#### [Work item]
Write out, word for word, every line in the data below from the one containing "## Contributor" to the one containing "Dina Lestari |", both of them included.

####################

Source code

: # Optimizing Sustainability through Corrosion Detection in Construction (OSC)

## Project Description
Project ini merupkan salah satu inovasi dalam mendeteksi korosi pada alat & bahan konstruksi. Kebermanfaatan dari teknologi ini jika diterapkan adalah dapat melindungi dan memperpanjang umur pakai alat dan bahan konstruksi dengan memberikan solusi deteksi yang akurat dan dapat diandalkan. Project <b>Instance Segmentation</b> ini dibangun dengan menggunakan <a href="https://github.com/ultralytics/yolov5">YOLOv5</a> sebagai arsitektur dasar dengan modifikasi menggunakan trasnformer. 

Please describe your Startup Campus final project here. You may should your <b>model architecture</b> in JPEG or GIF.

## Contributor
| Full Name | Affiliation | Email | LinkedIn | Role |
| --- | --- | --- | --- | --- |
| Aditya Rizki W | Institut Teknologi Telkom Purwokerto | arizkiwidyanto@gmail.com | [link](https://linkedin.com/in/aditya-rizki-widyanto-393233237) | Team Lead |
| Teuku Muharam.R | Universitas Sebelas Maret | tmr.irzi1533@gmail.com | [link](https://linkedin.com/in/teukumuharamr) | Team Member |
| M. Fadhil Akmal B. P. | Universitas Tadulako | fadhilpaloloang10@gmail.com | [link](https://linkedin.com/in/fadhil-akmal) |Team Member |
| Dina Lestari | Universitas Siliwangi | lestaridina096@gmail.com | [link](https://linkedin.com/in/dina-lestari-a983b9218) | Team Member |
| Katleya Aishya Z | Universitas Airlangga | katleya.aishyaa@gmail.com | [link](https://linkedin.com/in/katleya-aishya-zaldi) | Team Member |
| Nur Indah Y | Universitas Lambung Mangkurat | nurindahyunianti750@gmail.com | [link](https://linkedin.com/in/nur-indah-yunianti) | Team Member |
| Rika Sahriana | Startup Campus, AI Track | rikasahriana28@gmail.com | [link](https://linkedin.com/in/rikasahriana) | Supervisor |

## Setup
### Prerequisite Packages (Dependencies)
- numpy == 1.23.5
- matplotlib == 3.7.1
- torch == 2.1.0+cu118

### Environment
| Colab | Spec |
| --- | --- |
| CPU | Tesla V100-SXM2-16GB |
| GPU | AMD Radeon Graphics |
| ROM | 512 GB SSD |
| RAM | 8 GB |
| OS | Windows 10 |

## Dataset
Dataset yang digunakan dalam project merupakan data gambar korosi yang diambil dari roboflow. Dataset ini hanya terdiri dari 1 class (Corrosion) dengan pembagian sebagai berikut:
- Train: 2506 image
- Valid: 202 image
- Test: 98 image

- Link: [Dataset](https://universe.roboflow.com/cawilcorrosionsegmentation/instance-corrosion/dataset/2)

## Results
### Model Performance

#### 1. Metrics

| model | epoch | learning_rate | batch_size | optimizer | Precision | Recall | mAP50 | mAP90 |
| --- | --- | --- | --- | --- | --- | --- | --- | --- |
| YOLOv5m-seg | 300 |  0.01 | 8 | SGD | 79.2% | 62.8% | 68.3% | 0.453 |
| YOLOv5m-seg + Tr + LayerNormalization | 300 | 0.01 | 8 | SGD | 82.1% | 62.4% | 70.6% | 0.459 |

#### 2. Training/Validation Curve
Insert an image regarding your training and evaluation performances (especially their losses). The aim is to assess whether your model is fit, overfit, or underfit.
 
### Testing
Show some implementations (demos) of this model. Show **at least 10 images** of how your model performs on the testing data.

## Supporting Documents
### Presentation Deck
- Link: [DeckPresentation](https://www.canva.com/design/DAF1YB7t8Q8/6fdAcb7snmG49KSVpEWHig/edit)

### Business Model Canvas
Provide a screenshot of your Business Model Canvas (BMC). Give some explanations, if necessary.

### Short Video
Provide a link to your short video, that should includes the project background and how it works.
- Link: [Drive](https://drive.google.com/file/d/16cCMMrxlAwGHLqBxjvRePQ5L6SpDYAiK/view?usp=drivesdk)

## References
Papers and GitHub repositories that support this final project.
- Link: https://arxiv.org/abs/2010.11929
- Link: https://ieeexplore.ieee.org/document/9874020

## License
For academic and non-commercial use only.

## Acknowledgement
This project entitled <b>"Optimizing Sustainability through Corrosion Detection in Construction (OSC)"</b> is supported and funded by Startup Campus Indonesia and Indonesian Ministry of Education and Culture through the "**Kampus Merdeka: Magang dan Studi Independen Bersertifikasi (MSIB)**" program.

####################

#### [Response to this task]
## Contributor
| Full Name | Affiliation | Email | LinkedIn | Role |
| --- | --- | --- | --- | --- |
| Aditya Rizki W | Institut Teknologi Telkom Purwokerto | arizkiwidyanto@gmail.com | [link](https://linkedin.com/in/aditya-rizki-widyanto-393233237) | Team Lead |
| Teuku Muharam.R | Universitas Sebelas Maret | tmr.irzi1533@gmail.com | [link](https://linkedin.com/in/teukumuharamr) | Team Member |
| M. Fadhil Akmal B. P. | Universitas Tadulako | fadhilpaloloang10@gmail.com | [link](https://linkedin.com/in/fadhil-akmal) |Team Member |
| Dina Lestari | Universitas Siliwangi | lestaridina096@gmail.com | [link](https://linkedin.com/in/dina-lestari-a983b9218) | Team Member |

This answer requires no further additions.